:: Data for analysis ::
------------------------------------------------------------

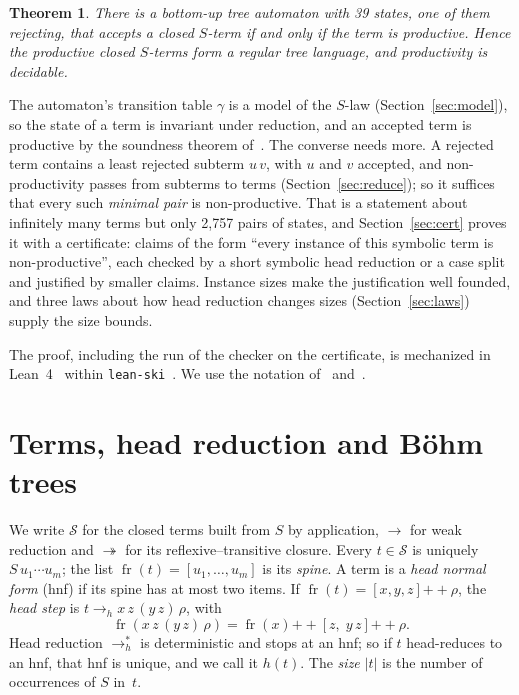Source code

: \documentclass[11pt]{amsart}
\newtheorem{theorem}{Theorem}
\theoremstyle{definition}
\theoremstyle{remark}
\newcommand{\spine}{\operatorname{fr}}
\newcommand{\app}{\mathbin{+\!\!+}}
\newcommand{\hred}{\to_{h}^{*}}
\newcommand{\sz}[1]{|#1|}
\begin{document}
\begin{theorem}\label{thm:main}
There is a bottom-up tree automaton with 39 states, one of them rejecting, that accepts a
closed $S$-term if and only if the term is productive. Hence the productive closed
$S$-terms form a regular tree language, and productivity is decidable.
\end{theorem}

The automaton's transition table $\gamma$ is a model of the $S$-law (Section~\ref{sec:model}),
so the state of a term is invariant under reduction, and an accepted term is
productive by the soundness theorem of~\citep{s1}. The converse needs more. A rejected term
contains a least rejected subterm $u\,v$, with $u$ and $v$ accepted, and non-productivity
passes from subterms to terms (Section~\ref{sec:reduce}); so it suffices that every such
\emph{minimal pair} is non-productive. That is a statement about infinitely many terms
but only 2,757 pairs of states, and Section~\ref{sec:cert} proves it with a certificate:
claims of the form ``every instance of this symbolic term is non-productive'', each
checked by a short symbolic head reduction or a case split and justified by smaller claims. Instance sizes
make the justification well founded, and three laws about how head reduction changes
sizes (Section~\ref{sec:laws}) supply the size bounds.

The proof, including the run of the checker on the certificate, is mechanized in
Lean~4~\citep{lean4} within \texttt{lean-ski}~\citep{leanski}. We use the notation of~\citep{s1} and~\citep{barendregt}.

\section{Terms, head reduction and B\"ohm trees}\label{sec:prelims}

We write $\mathcal S$ for the closed terms built from $S$ by application, $\to$ for weak
reduction and $\twoheadrightarrow$ for its reflexive--transitive closure. Every
$t\in\mathcal S$ is uniquely $S\,u_1\cdots u_m$; the list $\spine(t)=[u_1,\dots,u_m]$ is
its \emph{spine}. A term is a \emph{head normal form} (hnf) if its spine has at most two
items. If $\spine(t)=[x,y,z]\app\rho$, the \emph{head step} is
$t\to_h x\,z\,(y\,z)\,\rho$, with
\begin{equation}\label{eq:headstep}
\spine(x\,z\,(y\,z)\,\rho)=\spine(x)\app[z,\;y\,z]\app\rho .
\end{equation}
Head reduction $\hred$ is deterministic and stops at an hnf; so if $t$
head-reduces to an hnf, that hnf is unique, and we call it $h(t)$. The \emph{size}
$\sz t$ is the number of occurrences of $S$ in~$t$.
\end{document}
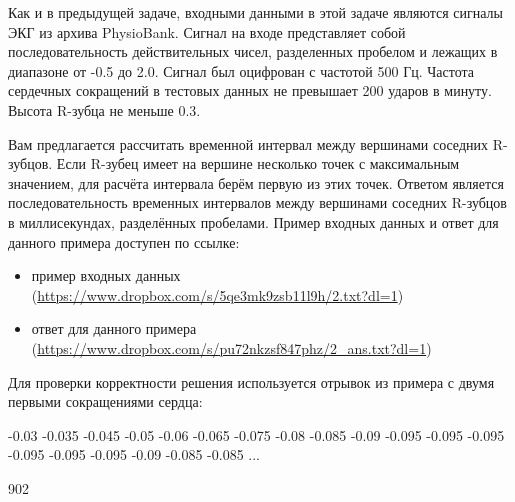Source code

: 
Как и в предыдущей задаче, входными данными в этой задаче являются сигналы ЭКГ из архива PhysioBank. Сигнал на входе представляет собой последовательность действительных чисел, разделенных пробелом и лежащих в диапазоне от -0.5 до 2.0. Сигнал был оцифрован с частотой 500 Гц. Частота сердечных сокращений в тестовых данных не превышает 200 ударов в минуту. Высота R-зубца не меньше 0.3.

Вам предлагается рассчитать временной интервал между вершинами соседних R-зубцов. Если R-зубец имеет на вершине несколько точек с максимальным значением, для расчёта интервала берём первую из этих точек. Ответом является последовательность временных интервалов между вершинами соседних R-зубцов в миллисекундах, разделённых пробелами.
Пример входных данных и ответ для данного примера доступен по ссылке:

\begin{itemize}
    \item пример входных данных (\url{https://www.dropbox.com/s/5qe3mk9zsb11l9h/2.txt?dl=1})
    \item ответ для данного примера (\url{https://www.dropbox.com/s/pu72nkzsf847phz/2_ans.txt?dl=1})
\end{itemize}

Для проверки корректности решения используется отрывок из примера с двумя первыми сокращениями сердца:


\newpage


\begin{myverbbox}[\small]{\vinput}
    -0.03 -0.035 -0.045 -0.05 -0.06 -0.065 -0.075 -0.08 -0.085 -0.09
    -0.095 -0.095 -0.095 -0.095 -0.095 -0.095 -0.09 -0.085 -0.085
    ...
\end{myverbbox}
\begin{myverbbox}[\small]{\voutput}
   902
\end{myverbbox}

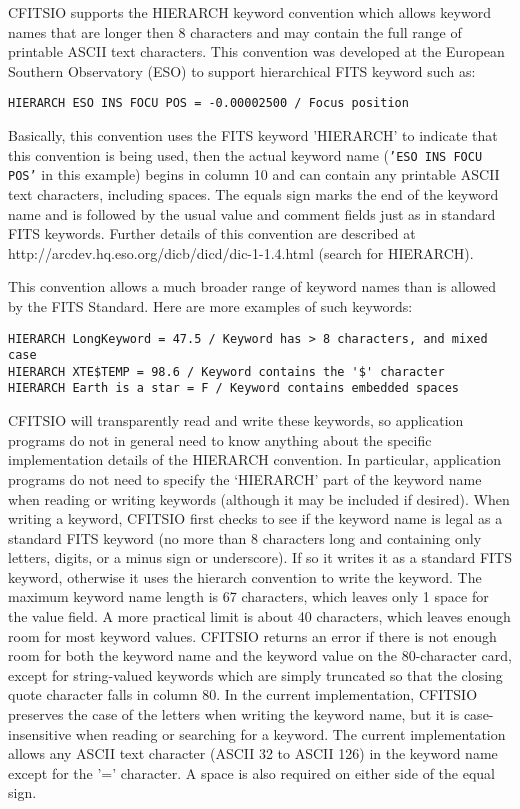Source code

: \documentclass[11pt]{book}
\begin{document}
CFITSIO supports the HIERARCH keyword convention which allows keyword
names that are longer then 8 characters and may contain the full range
of printable ASCII text characters.  This convention
was developed at the European Southern Observatory (ESO)  to support
hierarchical FITS keyword such as:

\begin{verbatim}
HIERARCH ESO INS FOCU POS = -0.00002500 / Focus position
\end{verbatim}
Basically, this convention uses the FITS keyword 'HIERARCH' to indicate
that this convention is being used, then the actual keyword name
({\tt'ESO INS FOCU POS'} in this example) begins in column 10 and can
contain any printable ASCII text characters, including spaces.  The
equals sign marks the end of the keyword name and is followed by the
usual value and comment fields just as in standard FITS keywords.
Further details of this convention are described at
http://arcdev.hq.eso.org/dicb/dicd/dic-1-1.4.html (search for
HIERARCH).

This convention allows a much broader range of keyword names
than is allowed by the FITS Standard.  Here are more examples
of such keywords:

\begin{verbatim}
HIERARCH LongKeyword = 47.5 / Keyword has > 8 characters, and mixed case
HIERARCH XTE$TEMP = 98.6 / Keyword contains the '$' character
HIERARCH Earth is a star = F / Keyword contains embedded spaces
\end{verbatim}
CFITSIO will transparently read and write these keywords, so application
programs do not in general need to know anything about the specific
implementation details of the HIERARCH convention.  In particular,
application programs do not need to specify the `HIERARCH' part of the
keyword name when reading or writing keywords (although it
may be included if desired).  When writing a keyword, CFITSIO first
checks to see if the keyword name is legal as a standard FITS keyword
(no more than 8 characters long and containing only letters, digits, or
a minus sign or underscore). If so it writes it as a standard FITS
keyword, otherwise it uses the hierarch convention to write the
keyword.   The maximum keyword name length is 67 characters, which
leaves only 1 space for the value field.  A more practical limit is
about 40 characters, which leaves enough room for most keyword values.
CFITSIO returns an error if there is not enough room for both the
keyword name and the keyword value on the 80-character card, except for
string-valued keywords which are simply truncated so that the closing
quote character falls in column 80.  In the current implementation,
CFITSIO preserves the case of the letters when writing the keyword
name, but it is case-insensitive when reading or searching for a
keyword.  The current implementation allows any ASCII text character
(ASCII 32 to ASCII 126) in the keyword name except for the '='
character.  A space is also required on either side of the equal sign.
\end{document}
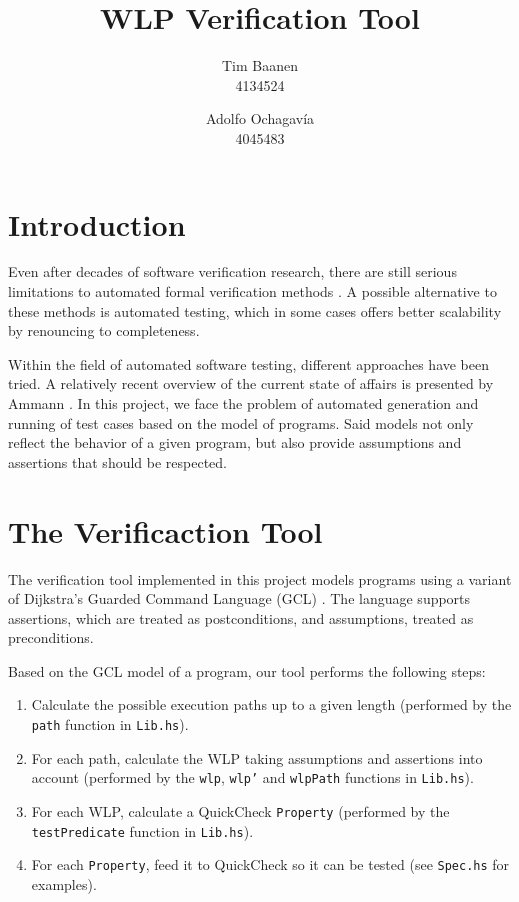 \documentclass[a4paper]{article}
\author{
  Tim Baanen\\4134524
  \and
  Adolfo Ochagavía\\4045483
}
\title{WLP Verification Tool}
\begin{document}
\maketitle

\section{Introduction}

Even after decades of software verification research, there are still serious
limitations to automated formal verification methods \cite{d2008survey}. A
possible alternative to these methods is automated testing, which in some cases
offers better scalability by renouncing to completeness.

Within the field of automated software testing, different approaches have been
tried. A relatively recent overview of the current state of affairs is
presented by Ammann \cite{ammann2008introduction}. In this project, we face
the problem of automated generation and running of test cases based on the
model of programs. Said models not only reflect the behavior of a given
program, but also provide assumptions and assertions that should be respected.


\section{The Verificaction Tool}

The verification tool implemented in this project models programs using a
variant of Dijkstra's Guarded Command Language (GCL) \cite{Dijkstra:gcl}.
The language supports assertions, which are treated as postconditions,
and assumptions, treated as preconditions.

Based on the GCL model of a program, our tool performs the following steps:

\begin{enumerate}
\item Calculate the possible execution paths up to a given length (performed by
the \texttt{path} function in \texttt{Lib.hs}).
\item For each path, calculate the WLP taking assumptions and assertions into account
(performed by the \texttt{wlp}, \texttt{wlp'} and \texttt{wlpPath} functions in \texttt{Lib.hs}).
\item For each WLP, calculate a QuickCheck \cite{claessen2011quickcheck} \texttt{Property}
(performed by the \texttt{testPredicate} function in \texttt{Lib.hs}).
\item For each \texttt{Property}, feed it to QuickCheck so it can be tested (see
\texttt{Spec.hs} for examples).
\end{enumerate}
\end{document}
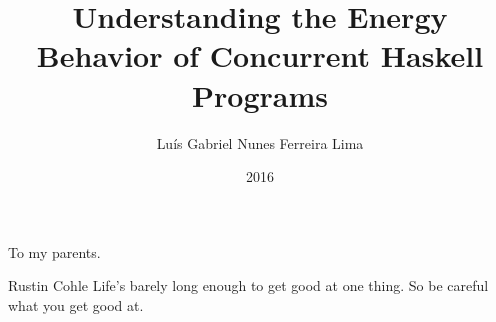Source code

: \documentclass[en,oneside,onehalfspacing,msc]{risethesis}
\title{Understanding the Energy Behavior of Concurrent Haskell Programs}
\date{2016}
\author{Luís Gabriel Nunes Ferreira Lima}
\begin{document}
\frontmatter

\frontpage

\presentationpage

\begin{fichacatalografica}
  
\end{fichacatalografica}



\begin{dedicatory}
To my parents.
\end{dedicatory}

\acknowledgements


\begin{epigraph}{Rustin Cohle}
Life's barely long enough to get good at one thing.
\linebreak
So be careful what you get good at.
\end{epigraph}

\resumo


\abstract


\listoffigures

\listoftables

\lstlistoflistings

\listofacronyms


\tableofcontents

\mainmatter









\begin{references}
  
\end{references}

\theappendix

\end{document}

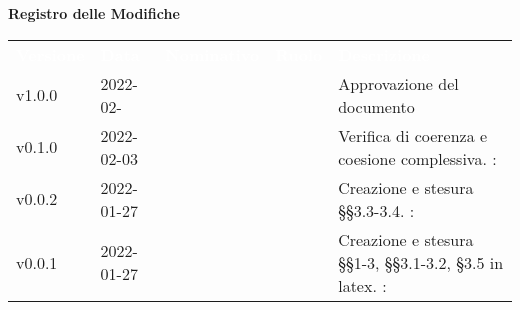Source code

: 

{\LARGE{\textbf{Registro delle Modifiche}}} \\
\begin{table}[!htbp]
\renewcommand{\arraystretch}{1.5}
\begin{tabular}{ m{}<{\centering}  m{}<{\centering}  m{}<{\centering}  m{}<{\centering}  m{}<{\centering} }
	\rowcolor{darkblue}
	\textcolor{white}{\textbf{Versione}} &\textcolor{white}{\textbf{Data}}& \textcolor{white}{\textbf{Nominativo}} & \textcolor{white}{\textbf{Ruolo}}&\textcolor{white}{\textbf{Descrizione}}\\ 

	v1.0.0 & 2022-02- & \ & \RE & Approvazione del documento \\

	\rowcolor{gray!25}v0.1.0& 2022-02-03 & \FP & \VE & Verifica di coerenza e coesione complessiva. \VE: \textit{\PV}\\

	v0.0.2& 2022-01-27& \FP &\AN & Creazione e stesura \S\S{}3.3-3.4. \VE: \textit{\PV}\\

	v0.0.1& 2022-01-27& \GC &\AN & Creazione e stesura \S\S{}1-3, \S\S{}3.1-3.2, \S3.5 in latex. \VE: \textit{\PV}\\

\end{tabular}
\end{table}

\pagebreak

------------------------------------------------------------

:: What to do ::
Look through the data above. Find each line with the string "certificate" and copy it.

:: Solution for this exercise ::
but only 2,757 pairs of states, and Section~\ref{sec:cert} proves it with a certificate:
The proof, including the run of the checker on the certificate, is mechanized in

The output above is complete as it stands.